The news came this week, for example, that Goldman Sachs believes that bitcoin is in for a rocky road: “We expect further declines in the future given our view that these cryptocurrencies do not fulfill any of the three traditional roles of a currency,” Sharmin Mossavar-Rahmani, chief investment officer of the bank’s Investment Strategy Group, has written.

Currencies traditionally have several functions — none of which cryptocurrency arguably fill. For starters, currencies are typically defined as a store of value, a medium of exchange and a unit of measurement — and bitcoin doesn’t exactly meet those definitions. It’s hard to say that bitcoin is a store of value because of its wild price swings, for example, and it can be hard to exchange bitcoin due to slow transaction speeds. In addition, it’s hard to use bitcoin as a unit as measurement because its supply and value keep changing.

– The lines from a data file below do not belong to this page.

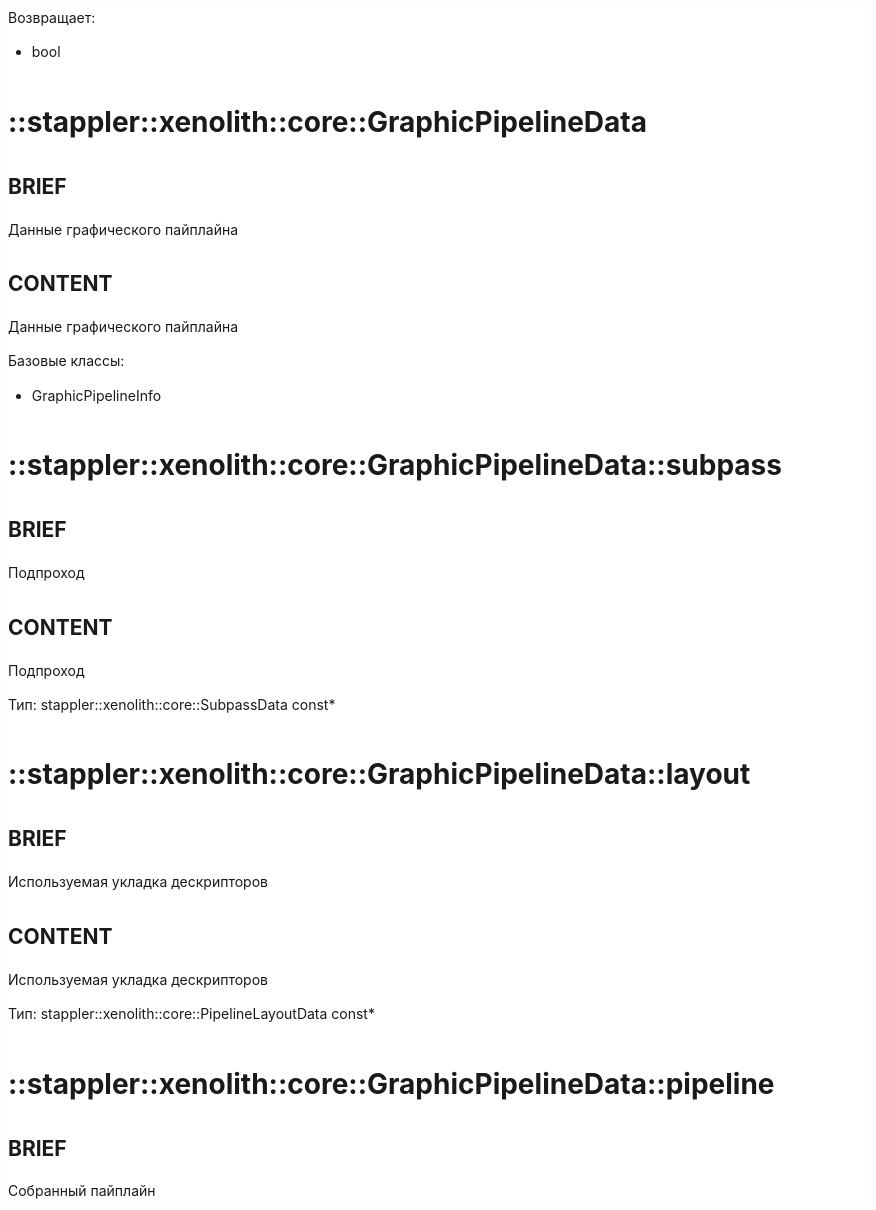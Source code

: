 Возвращает:
* bool

# ::stappler::xenolith::core::GraphicPipelineData

## BRIEF

Данные графического пайплайна

## CONTENT

Данные графического пайплайна

Базовые классы:
* GraphicPipelineInfo


# ::stappler::xenolith::core::GraphicPipelineData::subpass

## BRIEF

Подпроход

## CONTENT

Подпроход

Тип: stappler::xenolith::core::SubpassData const*


# ::stappler::xenolith::core::GraphicPipelineData::layout

## BRIEF

Используемая укладка дескрипторов

## CONTENT

Используемая укладка дескрипторов

Тип: stappler::xenolith::core::PipelineLayoutData const*


# ::stappler::xenolith::core::GraphicPipelineData::pipeline

## BRIEF

Собранный пайплайн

At the same time, the New York Times’ Nobel Prize-winning economist Paul Krugman introduces a point that dovetails with the difficulties of bitcoin as a medium of exchange: the advent of crypto bucks the trend of moving toward frictionless transactions. Payments have moved from cash to check to credit and debit cards and then digital methods, supposedly making transactions easier. Cryptocurrency? Well, exchanging bitcoin can be a pain.

In order to transfer bitcoin or another digital currency, one must provide a history of past transactions. And “instead of money created by the click of a mouse, we have money that must be mined — created through resource-intensive computations,” Krugman wrote. Recently, for example, Morgan Stanley analysts have estimated that bitcoin miners lose money when the price of the once high-flying digital currency is below $8,600. Incidentally, the price of bitcoin is now well below that, trading around $7,500 as of mid-day Wednesday (August 1).

Additionally, Krugman argues that bank notes are issued by governments and central banks that have a reputation to keep. Bitcoin? Not so much. Fiat currency is backed by government “and this means that their value isn’t a bubble that can collapse if people lose faith,” Krugman pointed out. On the contrary, bitcoin’s value can be propped up by speculation, and, if people lose confidence in bitcoin, the currency could, well, collapse.

In all, bitcoin’s purchasing value is not really predictable a year from now, but the value of fiat currency, by contrast, is, because it is backed by the faith and credit of a government. As a result, fiat currency is somewhat predictable, although no currency’s value is guaranteed over the long term. The same can be hardly said about crypto, which has wild volatility compared to most currencies: bitcoin was worth nearly $20,000 last year, and it is only worth a fraction of that today.